* [AIM OF THE EXERCISE]
Whatever the records say, repeat them exactly as given.

* [AVAILABLE DATA]
====================

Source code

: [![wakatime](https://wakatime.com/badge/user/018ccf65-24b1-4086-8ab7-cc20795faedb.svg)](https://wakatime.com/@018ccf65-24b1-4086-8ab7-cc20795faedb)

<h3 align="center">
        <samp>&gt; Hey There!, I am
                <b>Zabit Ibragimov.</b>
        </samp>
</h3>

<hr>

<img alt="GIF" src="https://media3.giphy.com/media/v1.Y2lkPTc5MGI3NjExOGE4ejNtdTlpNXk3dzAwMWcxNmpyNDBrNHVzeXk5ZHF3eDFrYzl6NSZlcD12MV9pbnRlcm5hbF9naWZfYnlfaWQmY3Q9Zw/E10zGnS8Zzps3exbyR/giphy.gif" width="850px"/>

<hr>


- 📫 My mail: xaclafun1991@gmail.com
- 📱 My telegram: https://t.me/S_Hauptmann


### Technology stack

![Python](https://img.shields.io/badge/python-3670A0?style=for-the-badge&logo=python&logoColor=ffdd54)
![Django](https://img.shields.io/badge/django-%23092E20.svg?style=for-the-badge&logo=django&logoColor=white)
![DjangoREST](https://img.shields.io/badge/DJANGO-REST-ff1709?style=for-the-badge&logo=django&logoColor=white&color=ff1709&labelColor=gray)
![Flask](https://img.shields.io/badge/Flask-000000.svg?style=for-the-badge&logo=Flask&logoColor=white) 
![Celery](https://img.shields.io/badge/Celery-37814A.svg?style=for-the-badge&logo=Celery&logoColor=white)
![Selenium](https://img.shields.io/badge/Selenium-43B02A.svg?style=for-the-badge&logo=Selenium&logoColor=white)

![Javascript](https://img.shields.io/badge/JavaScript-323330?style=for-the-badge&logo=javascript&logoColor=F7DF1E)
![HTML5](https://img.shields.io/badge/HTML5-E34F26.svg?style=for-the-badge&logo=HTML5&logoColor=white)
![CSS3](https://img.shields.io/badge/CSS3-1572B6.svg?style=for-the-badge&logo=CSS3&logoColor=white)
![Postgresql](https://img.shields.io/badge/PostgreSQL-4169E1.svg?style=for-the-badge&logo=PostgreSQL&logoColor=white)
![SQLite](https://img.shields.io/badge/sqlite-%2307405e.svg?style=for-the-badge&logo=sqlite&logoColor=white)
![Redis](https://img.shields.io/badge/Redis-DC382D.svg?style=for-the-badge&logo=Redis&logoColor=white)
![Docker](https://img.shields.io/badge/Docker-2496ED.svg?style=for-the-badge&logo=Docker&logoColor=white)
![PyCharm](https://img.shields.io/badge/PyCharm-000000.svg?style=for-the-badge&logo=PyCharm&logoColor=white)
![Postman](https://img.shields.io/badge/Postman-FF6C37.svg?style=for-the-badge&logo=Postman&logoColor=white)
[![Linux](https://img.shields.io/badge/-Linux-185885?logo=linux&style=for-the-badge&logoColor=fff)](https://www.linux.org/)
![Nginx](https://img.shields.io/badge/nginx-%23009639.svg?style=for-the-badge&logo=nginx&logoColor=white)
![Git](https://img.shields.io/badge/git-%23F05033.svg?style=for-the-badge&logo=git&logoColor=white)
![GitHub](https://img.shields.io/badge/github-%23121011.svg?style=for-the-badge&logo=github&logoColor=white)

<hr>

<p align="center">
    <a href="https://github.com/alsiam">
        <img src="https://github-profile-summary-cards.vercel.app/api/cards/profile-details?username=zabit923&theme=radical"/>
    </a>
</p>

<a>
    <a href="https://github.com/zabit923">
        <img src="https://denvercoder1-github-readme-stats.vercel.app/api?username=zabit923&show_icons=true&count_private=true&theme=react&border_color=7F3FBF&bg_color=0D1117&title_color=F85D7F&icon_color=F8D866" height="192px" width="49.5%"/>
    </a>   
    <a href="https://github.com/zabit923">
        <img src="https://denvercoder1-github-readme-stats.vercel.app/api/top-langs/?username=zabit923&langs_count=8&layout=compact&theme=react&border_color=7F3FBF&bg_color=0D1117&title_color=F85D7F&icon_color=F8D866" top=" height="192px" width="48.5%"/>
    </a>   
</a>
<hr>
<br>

====================

* [ANSWER BOX]
Source code

: [![wakatime](https://wakatime.com/badge/user/018ccf65-24b1-4086-8ab7-cc20795faedb.svg)](https://wakatime.com/@018ccf65-24b1-4086-8ab7-cc20795faedb)

<h3 align="center">
        <samp>&gt; Hey There!, I am
                <b>Zabit Ibragimov.</b>
        </samp>
</h3>

<hr>

<img alt="GIF" src="https://media3.giphy.com/media/v1.Y2lkPTc5MGI3NjExOGE4ejNtdTlpNXk3dzAwMWcxNmpyNDBrNHVzeXk5ZHF3eDFrYzl6NSZlcD12MV9pbnRlcm5hbF9naWZfYnlfaWQmY3Q9Zw/E10zGnS8Zzps3exbyR/giphy.gif" width="850px"/>

<hr>


- 📫 My mail: xaclafun1991@gmail.com
- 📱 My telegram: https://t.me/S_Hauptmann


### Technology stack

![Python](https://img.shields.io/badge/python-3670A0?style=for-the-badge&logo=python&logoColor=ffdd54)
![Django](https://img.shields.io/badge/django-%23092E20.svg?style=for-the-badge&logo=django&logoColor=white)
![DjangoREST](https://img.shields.io/badge/DJANGO-REST-ff1709?style=for-the-badge&logo=django&logoColor=white&color=ff1709&labelColor=gray)
![Flask](https://img.shields.io/badge/Flask-000000.svg?style=for-the-badge&logo=Flask&logoColor=white) 
![Celery](https://img.shields.io/badge/Celery-37814A.svg?style=for-the-badge&logo=Celery&logoColor=white)
![Selenium](https://img.shields.io/badge/Selenium-43B02A.svg?style=for-the-badge&logo=Selenium&logoColor=white)

![Javascript](https://img.shields.io/badge/JavaScript-323330?style=for-the-badge&logo=javascript&logoColor=F7DF1E)
![HTML5](https://img.shields.io/badge/HTML5-E34F26.svg?style=for-the-badge&logo=HTML5&logoColor=white)
![CSS3](https://img.shields.io/badge/CSS3-1572B6.svg?style=for-the-badge&logo=CSS3&logoColor=white)
![Postgresql](https://img.shields.io/badge/PostgreSQL-4169E1.svg?style=for-the-badge&logo=PostgreSQL&logoColor=white)
![SQLite](https://img.shields.io/badge/sqlite-%2307405e.svg?style=for-the-badge&logo=sqlite&logoColor=white)
![Redis](https://img.shields.io/badge/Redis-DC382D.svg?style=for-the-badge&logo=Redis&logoColor=white)
![Docker](https://img.shields.io/badge/Docker-2496ED.svg?style=for-the-badge&logo=Docker&logoColor=white)
![PyCharm](https://img.shields.io/badge/PyCharm-000000.svg?style=for-the-badge&logo=PyCharm&logoColor=white)
![Postman](https://img.shields.io/badge/Postman-FF6C37.svg?style=for-the-badge&logo=Postman&logoColor=white)
[![Linux](https://img.shields.io/badge/-Linux-185885?logo=linux&style=for-the-badge&logoColor=fff)](https://www.linux.org/)
![Nginx](https://img.shields.io/badge/nginx-%23009639.svg?style=for-the-badge&logo=nginx&logoColor=white)
![Git](https://img.shields.io/badge/git-%23F05033.svg?style=for-the-badge&logo=git&logoColor=white)
![GitHub](https://img.shields.io/badge/github-%23121011.svg?style=for-the-badge&logo=github&logoColor=white)

<hr>

<p align="center">
    <a href="https://github.com/alsiam">
        <img src="https://github-profile-summary-cards.vercel.app/api/cards/profile-details?username=zabit923&theme=radical"/>
    </a>
</p>

<a>
    <a href="https://github.com/zabit923">
        <img src="https://denvercoder1-github-readme-stats.vercel.app/api?username=zabit923&show_icons=true&count_private=true&theme=react&border_color=7F3FBF&bg_color=0D1117&title_color=F85D7F&icon_color=F8D866" height="192px" width="49.5%"/>
    </a>   
    <a href="https://github.com/zabit923">
        <img src="https://denvercoder1-github-readme-stats.vercel.app/api/top-langs/?username=zabit923&langs_count=8&layout=compact&theme=react&border_color=7F3FBF&bg_color=0D1117&title_color=F85D7F&icon_color=F8D866" top=" height="192px" width="48.5%"/>
    </a>   
</a>
<hr>
<br>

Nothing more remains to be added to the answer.